#### maths_newbie

##### New member
Hello,

Standard 8a and 8b classes wrote a same test. There are 50 papers in total. The grade point average, i.e. the arithmetic average of all grades, is
2.7. Sir Tom also calculated the grade point average of each class individually. Afterwards he noticed that he had accidentally assigned Tina, who received a grade of 2, in class 8b, although she belongs to Class 8a. So he recalculated the averages again and is astonished to find out: Both the average of 8a as well as the average of 8b are better than in the previous calculations.

a) Give a possible distribution of grades for the students in the two classes on this Test in which the grade point average of all 50 papers is 2.7 and Tina
received a grade 2, and the grade point averages of the two classes in the second round of calculation are are actually better than the first round of calculation. Give reasons for your statement.

b) Based on the available information, can it be deduced which of the two classes has the better grade point average?

My trial:
Tina to Class A caused A's average to rise and B's average to also rise. Therefore, before the shift, A's average is below 2 and B's average is above 2. More can be said. Since A's average, before the shift is below 2, and since (before the shift), the overall average is 2.7, and since it was assumed (before the shift) that A and B each had 25 students, you know that before the shift, B's average was >(2.7+.7)=3.4>(2.7+.7)=3.4.
But this assumption of 25 Students in each class is not given in the problem.
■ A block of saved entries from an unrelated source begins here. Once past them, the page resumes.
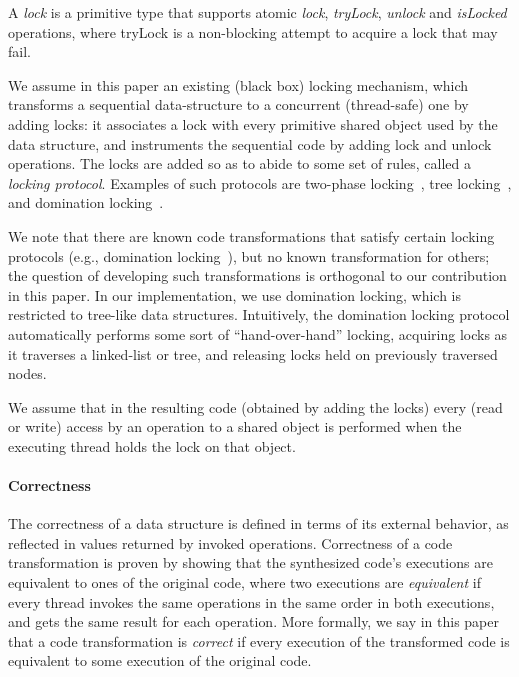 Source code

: A \emph{lock} is a primitive type that supports atomic \emph{lock},
\emph{tryLock}, \emph{unlock} and \emph{isLocked} operations, where tryLock is a
non-blocking attempt to acquire a lock that may fail.

We assume in this paper an existing (black box) locking mechanism, which transforms a sequential data-structure to a concurrent (thread-safe)
one by adding locks:
it associates a lock with every primitive shared object used by the data structure, and instruments the sequential code
by adding lock and unlock operations.
The locks are added so as to abide to some set of rules, called a \emph{locking protocol}.
Examples of such protocols are two-phase locking~\cite{Eswaran:1976}, tree locking~\cite{SilberschatzK1980}, and domination locking~\cite{Gueta2011}.

We note that there are known code transformations that satisfy certain locking protocols (e.g., domination locking~\cite{Gueta2011}), but no known
transformation for others; the question of developing such transformations is orthogonal to our contribution in this paper.
In our implementation, we use domination locking, which is restricted to tree-like data structures.
Intuitively, the domination locking protocol automatically performs some sort of ``hand-over-hand'' locking, acquiring locks as
it traverses a linked-list or tree, and releasing locks held on previously traversed nodes.

We assume that in the resulting code (obtained by adding the locks) every (read
or write) access by an operation to a shared object is performed when the
executing thread holds the lock on that object.


\paragraph{Correctness}

The correctness of a data structure is defined in terms of its external behavior, as reflected in values returned by invoked operations.
Correctness of a code transformation is proven by showing that the synthesized code's executions are equivalent to ones of the original code,
where two executions are  \emph{equivalent} if every thread invokes the same
operations in the same order  in both executions, and gets the same result for each operation. More formally, we say in this paper that a code transformation is \emph{correct} if every execution of the transformed code
is equivalent to some execution of the original code.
So not sure how to proceed from there.

Thanx for your suggestions and hints.

#### JeffM

##### Elite Member
I do not follow your answer, but I believe that assuming 25 in each class is a legitimate experiment. You are asked to find any distribution that works. If 25 and 25 works that is good enough.

More analytically, we have six unknowns

a = the number of students in class 8a
b = the number of students in class 8b

a and b are integers
a > 1 because otherwise no average for 8a could be calculated excluding Tina.
b > 1 because otherwise no average for 8b could be calculated excluding Tina

u = average score of class 8a improperly excluding Tina
x = average score of class 8a including Tina
v = average score of class 8b improperly including Tina
y = average score of class 8b excluding Tina

u, v, x, and y are presumably non-negative.

What do we know quantitatively?

$a + b = 50.\\ (a - 1)u + (b + 1)v = 50 * 2.7 = 135.\\ ax + by = 135.\\ \dfrac{(a - 1)u + 2}{a} = x > u \ge 0.\\ \dfrac{(b + 1)v - 2}{b} = y > v \ge 0.\\$
This system of Diophantine equations is not self-evidently soluble. It would be simple to write a computer program to find solutions if there are any.